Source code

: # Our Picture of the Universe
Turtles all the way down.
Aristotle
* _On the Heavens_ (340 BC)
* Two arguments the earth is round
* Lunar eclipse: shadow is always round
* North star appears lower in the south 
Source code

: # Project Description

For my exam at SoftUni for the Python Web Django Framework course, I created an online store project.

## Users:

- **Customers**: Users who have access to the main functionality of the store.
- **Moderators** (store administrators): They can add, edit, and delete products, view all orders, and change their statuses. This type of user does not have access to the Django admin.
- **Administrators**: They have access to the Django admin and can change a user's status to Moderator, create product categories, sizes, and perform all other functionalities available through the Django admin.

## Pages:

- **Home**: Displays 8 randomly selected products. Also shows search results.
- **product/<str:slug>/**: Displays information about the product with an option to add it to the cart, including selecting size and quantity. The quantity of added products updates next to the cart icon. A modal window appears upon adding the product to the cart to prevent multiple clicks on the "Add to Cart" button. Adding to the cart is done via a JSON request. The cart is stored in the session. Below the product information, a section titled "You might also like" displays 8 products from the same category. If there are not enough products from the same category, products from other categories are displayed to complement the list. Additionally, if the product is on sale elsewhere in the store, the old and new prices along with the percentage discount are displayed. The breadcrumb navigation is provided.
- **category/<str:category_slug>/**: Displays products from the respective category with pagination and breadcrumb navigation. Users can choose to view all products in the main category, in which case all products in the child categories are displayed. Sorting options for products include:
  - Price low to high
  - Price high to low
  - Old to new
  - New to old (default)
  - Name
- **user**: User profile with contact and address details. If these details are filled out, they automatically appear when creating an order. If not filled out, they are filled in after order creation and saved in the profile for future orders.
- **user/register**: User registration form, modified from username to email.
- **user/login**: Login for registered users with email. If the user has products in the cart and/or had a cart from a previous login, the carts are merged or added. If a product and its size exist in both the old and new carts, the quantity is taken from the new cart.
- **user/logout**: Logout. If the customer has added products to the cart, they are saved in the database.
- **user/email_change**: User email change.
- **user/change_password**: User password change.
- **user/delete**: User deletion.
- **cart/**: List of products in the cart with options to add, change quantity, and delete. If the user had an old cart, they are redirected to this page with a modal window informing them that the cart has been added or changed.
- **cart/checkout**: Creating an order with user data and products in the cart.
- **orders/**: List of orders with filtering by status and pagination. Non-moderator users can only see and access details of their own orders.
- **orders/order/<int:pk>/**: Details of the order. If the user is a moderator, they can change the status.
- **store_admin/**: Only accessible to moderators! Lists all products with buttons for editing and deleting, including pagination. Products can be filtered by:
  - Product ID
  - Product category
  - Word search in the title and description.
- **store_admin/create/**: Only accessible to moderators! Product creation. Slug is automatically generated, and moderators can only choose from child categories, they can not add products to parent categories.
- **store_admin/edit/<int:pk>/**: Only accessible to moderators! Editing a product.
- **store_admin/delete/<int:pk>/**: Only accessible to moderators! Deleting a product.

◇ ◇ ◇ ◇

Work item
Could you write out all the entries exactly as given?

Result of the exercise
Source code

: # Our Picture of the Universe
Turtles all the way down.
Aristotle
* _On the Heavens_ (340 BC)
* Two arguments the earth is round
* Lunar eclipse: shadow is always round
* North star appears lower in the south 
Source code

: # Project Description

For my exam at SoftUni for the Python Web Django Framework course, I created an online store project.

## Users:

- **Customers**: Users who have access to the main functionality of the store.
- **Moderators** (store administrators): They can add, edit, and delete products, view all orders, and change their statuses. This type of user does not have access to the Django admin.
- **Administrators**: They have access to the Django admin and can change a user's status to Moderator, create product categories, sizes, and perform all other functionalities available through the Django admin.

## Pages:

- **Home**: Displays 8 randomly selected products. Also shows search results.
- **product/<str:slug>/**: Displays information about the product with an option to add it to the cart, including selecting size and quantity. The quantity of added products updates next to the cart icon. A modal window appears upon adding the product to the cart to prevent multiple clicks on the "Add to Cart" button. Adding to the cart is done via a JSON request. The cart is stored in the session. Below the product information, a section titled "You might also like" displays 8 products from the same category. If there are not enough products from the same category, products from other categories are displayed to complement the list. Additionally, if the product is on sale elsewhere in the store, the old and new prices along with the percentage discount are displayed. The breadcrumb navigation is provided.
- **category/<str:category_slug>/**: Displays products from the respective category with pagination and breadcrumb navigation. Users can choose to view all products in the main category, in which case all products in the child categories are displayed. Sorting options for products include:
  - Price low to high
  - Price high to low
  - Old to new
  - New to old (default)
  - Name
- **user**: User profile with contact and address details. If these details are filled out, they automatically appear when creating an order. If not filled out, they are filled in after order creation and saved in the profile for future orders.
- **user/register**: User registration form, modified from username to email.
- **user/login**: Login for registered users with email. If the user has products in the cart and/or had a cart from a previous login, the carts are merged or added. If a product and its size exist in both the old and new carts, the quantity is taken from the new cart.
- **user/logout**: Logout. If the customer has added products to the cart, they are saved in the database.
- **user/email_change**: User email change.
- **user/change_password**: User password change.
- **user/delete**: User deletion.
- **cart/**: List of products in the cart with options to add, change quantity, and delete. If the user had an old cart, they are redirected to this page with a modal window informing them that the cart has been added or changed.
- **cart/checkout**: Creating an order with user data and products in the cart.
- **orders/**: List of orders with filtering by status and pagination. Non-moderator users can only see and access details of their own orders.
- **orders/order/<int:pk>/**: Details of the order. If the user is a moderator, they can change the status.
- **store_admin/**: Only accessible to moderators! Lists all products with buttons for editing and deleting, including pagination. Products can be filtered by:
  - Product ID
  - Product category
  - Word search in the title and description.
- **store_admin/create/**: Only accessible to moderators! Product creation. Slug is automatically generated, and moderators can only choose from child categories, they can not add products to parent categories.
- **store_admin/edit/<int:pk>/**: Only accessible to moderators! Editing a product.
- **store_admin/delete/<int:pk>/**: Only accessible to moderators! Deleting a product.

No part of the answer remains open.